There is a lot of confusion on $SIG{CHLD} in perl. There are three ways to go and they all have side effects. This document is not the answer, but the question - answers still to be discovered.
$SIG{CHLD} undefined
If you now do a fork directly, on unix systems at least, you will end up with Zombie Processes. Processes that sit in the memory space waiting to return their signal to the parent, until the parent is terminated.
This is BAD if you want to use fork.
$SIG{CHLD} = 'ignore'
A handy method for ignoring the return signals but still being there to listen (that is what is all about). No more zombie process.

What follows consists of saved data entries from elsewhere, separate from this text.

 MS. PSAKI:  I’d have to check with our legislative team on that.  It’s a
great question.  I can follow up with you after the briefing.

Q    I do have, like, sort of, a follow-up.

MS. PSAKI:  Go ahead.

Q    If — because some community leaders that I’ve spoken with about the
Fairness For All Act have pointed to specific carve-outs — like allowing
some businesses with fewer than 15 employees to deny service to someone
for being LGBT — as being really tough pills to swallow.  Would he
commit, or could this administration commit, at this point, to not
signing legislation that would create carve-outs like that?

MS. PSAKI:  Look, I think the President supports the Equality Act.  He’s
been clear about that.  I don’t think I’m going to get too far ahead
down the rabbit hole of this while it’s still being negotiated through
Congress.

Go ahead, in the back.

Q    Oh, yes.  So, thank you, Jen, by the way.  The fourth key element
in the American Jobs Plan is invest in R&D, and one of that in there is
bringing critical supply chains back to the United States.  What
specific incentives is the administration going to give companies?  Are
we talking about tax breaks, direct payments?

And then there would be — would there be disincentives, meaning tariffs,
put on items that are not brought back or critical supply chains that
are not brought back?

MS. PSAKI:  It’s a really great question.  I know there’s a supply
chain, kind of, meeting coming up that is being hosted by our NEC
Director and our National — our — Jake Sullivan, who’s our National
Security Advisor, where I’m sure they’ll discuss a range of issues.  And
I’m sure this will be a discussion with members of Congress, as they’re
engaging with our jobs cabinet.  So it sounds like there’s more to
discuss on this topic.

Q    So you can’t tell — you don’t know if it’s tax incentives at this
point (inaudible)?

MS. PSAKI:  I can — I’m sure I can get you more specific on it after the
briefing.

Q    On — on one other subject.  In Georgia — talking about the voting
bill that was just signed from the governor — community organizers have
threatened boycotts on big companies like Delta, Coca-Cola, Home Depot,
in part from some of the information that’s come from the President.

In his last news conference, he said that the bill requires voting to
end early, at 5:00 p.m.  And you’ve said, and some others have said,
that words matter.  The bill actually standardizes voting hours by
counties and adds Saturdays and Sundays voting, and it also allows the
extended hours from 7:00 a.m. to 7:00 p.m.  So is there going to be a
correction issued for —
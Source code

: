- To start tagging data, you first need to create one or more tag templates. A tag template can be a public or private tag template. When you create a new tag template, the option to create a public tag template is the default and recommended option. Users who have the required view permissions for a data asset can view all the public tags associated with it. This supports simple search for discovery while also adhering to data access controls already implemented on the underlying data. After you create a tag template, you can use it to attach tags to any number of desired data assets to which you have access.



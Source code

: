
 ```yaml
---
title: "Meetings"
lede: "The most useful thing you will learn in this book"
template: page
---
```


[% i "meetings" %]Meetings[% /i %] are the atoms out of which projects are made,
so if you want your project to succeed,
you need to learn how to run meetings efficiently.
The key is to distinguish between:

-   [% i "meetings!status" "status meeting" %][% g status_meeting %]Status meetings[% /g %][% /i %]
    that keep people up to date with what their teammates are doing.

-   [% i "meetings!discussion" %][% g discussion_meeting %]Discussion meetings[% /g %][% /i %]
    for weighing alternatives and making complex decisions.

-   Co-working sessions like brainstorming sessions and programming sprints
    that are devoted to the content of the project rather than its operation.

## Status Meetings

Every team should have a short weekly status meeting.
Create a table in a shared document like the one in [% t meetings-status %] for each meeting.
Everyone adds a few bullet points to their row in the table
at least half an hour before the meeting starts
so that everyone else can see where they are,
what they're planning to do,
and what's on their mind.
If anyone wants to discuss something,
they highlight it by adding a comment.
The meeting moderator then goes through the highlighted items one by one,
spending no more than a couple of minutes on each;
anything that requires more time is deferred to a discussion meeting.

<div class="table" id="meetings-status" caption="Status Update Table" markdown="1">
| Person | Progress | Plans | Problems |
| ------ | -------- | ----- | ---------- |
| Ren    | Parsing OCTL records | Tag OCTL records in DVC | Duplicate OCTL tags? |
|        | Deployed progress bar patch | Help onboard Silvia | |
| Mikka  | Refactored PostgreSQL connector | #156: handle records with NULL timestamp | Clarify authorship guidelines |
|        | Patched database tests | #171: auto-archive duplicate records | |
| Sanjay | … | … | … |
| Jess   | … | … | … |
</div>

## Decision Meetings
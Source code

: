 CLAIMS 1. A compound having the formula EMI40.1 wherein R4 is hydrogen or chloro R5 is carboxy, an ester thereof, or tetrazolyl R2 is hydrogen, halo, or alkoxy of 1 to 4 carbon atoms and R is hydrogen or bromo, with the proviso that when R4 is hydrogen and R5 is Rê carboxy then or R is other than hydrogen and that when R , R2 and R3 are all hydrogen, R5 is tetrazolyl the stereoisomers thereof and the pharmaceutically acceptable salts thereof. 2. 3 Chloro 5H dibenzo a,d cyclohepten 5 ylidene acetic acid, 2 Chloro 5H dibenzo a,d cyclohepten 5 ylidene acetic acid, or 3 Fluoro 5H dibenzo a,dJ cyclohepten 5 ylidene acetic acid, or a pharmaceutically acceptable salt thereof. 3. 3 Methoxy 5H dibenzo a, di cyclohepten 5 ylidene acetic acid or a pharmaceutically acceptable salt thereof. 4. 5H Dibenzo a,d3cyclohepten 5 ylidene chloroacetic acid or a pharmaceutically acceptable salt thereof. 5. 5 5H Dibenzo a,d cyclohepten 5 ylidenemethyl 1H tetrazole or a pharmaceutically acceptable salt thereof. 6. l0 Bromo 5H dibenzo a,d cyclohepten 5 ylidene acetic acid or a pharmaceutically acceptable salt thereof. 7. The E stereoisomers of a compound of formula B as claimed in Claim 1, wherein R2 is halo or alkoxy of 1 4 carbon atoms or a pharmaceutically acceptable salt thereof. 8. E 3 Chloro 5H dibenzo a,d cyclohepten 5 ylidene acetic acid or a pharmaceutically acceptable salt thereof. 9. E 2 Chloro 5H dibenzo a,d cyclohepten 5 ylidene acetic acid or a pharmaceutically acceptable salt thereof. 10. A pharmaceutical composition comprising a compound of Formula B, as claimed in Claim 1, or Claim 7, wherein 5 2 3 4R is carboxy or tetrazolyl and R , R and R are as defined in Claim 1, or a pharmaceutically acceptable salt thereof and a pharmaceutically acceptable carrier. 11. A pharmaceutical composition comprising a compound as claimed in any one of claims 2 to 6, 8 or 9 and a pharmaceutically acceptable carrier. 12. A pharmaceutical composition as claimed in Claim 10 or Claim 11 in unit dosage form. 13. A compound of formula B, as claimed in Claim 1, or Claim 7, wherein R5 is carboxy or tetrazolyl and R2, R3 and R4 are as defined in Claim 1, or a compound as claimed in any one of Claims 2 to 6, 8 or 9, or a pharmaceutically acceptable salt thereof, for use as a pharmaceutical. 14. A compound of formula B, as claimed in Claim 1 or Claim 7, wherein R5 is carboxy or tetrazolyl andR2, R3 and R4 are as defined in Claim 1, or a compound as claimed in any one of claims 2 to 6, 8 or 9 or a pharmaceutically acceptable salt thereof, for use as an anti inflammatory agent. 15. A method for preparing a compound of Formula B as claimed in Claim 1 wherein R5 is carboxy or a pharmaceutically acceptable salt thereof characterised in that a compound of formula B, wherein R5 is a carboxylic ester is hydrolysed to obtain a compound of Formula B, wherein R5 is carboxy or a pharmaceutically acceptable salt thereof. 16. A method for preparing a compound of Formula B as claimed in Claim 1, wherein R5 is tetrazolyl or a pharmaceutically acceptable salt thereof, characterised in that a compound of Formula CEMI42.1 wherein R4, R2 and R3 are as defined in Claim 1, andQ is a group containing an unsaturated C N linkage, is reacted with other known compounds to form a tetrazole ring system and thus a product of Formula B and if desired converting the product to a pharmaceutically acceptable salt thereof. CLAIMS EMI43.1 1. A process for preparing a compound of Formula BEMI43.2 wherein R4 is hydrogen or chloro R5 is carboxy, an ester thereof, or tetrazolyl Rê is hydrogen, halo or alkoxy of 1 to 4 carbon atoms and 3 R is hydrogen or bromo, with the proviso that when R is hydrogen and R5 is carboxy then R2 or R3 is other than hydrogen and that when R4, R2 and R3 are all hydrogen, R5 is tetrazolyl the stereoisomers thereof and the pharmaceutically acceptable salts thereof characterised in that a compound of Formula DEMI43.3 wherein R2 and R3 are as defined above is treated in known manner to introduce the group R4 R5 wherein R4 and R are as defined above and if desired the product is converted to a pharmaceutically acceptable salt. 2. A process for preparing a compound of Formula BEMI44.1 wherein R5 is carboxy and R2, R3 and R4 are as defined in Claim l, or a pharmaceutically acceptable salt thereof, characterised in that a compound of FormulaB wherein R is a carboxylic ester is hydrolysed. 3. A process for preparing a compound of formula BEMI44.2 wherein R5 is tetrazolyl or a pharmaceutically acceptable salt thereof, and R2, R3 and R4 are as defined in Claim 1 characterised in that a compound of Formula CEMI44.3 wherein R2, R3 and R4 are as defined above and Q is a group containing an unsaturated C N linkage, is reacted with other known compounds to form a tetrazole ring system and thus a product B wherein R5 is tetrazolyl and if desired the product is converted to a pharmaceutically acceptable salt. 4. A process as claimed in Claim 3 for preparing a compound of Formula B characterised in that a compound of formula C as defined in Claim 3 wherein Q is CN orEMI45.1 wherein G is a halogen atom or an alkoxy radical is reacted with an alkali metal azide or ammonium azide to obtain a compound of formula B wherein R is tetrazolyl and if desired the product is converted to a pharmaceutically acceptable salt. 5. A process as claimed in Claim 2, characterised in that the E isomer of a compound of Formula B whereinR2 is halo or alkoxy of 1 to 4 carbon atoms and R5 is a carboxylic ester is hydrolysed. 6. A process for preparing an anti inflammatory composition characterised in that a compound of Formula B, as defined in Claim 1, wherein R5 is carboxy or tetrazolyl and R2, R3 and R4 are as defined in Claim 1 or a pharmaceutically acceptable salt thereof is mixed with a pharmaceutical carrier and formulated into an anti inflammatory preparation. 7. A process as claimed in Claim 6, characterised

But now.. you can't get your error from a SYSTEM call.
system("sleep 20");
print "LOCAL = $?\n";
Fails !
local $SIG{CHLD} = undef
It is tempting to think of $SIG{CHLD} like you would $SIG{_DIE_} - which is you can set a local one for a block.
{
local $SIG{CHLD} = undef;
system("sleep 20");
print "LOCAL = $?\n";
}
This seems on the surface ok, but it is very bad - because now you miss signals that happen during your system call. Unlike internals like DIE, CHLD is a one slot unix signal handler.
perlipc example
use POSIX ":sys_wait_h";
sub REAPER {
my $child;
while (($waitedpid = waitpid(-1,WNOHANG)) > 0) {
logmsg "reaped $waitedpid" . ($? ? " with exit $?" : '');
}
$SIG{CHLD} = \&REAPER; # loathe sysV
}
$SIG{CHLD} = \&REAPER;
This example happily catches the output of all the dead children, but what about our system call and return value inside $?
Well that is still a problem. The only real solution I know of is to keep the return values in the reaper and then check those after the system call...
CPAN
The answer is probably in CPAN - somewhere there is a module that does system without depending on the $SIG{CHLD}, but I can't find it?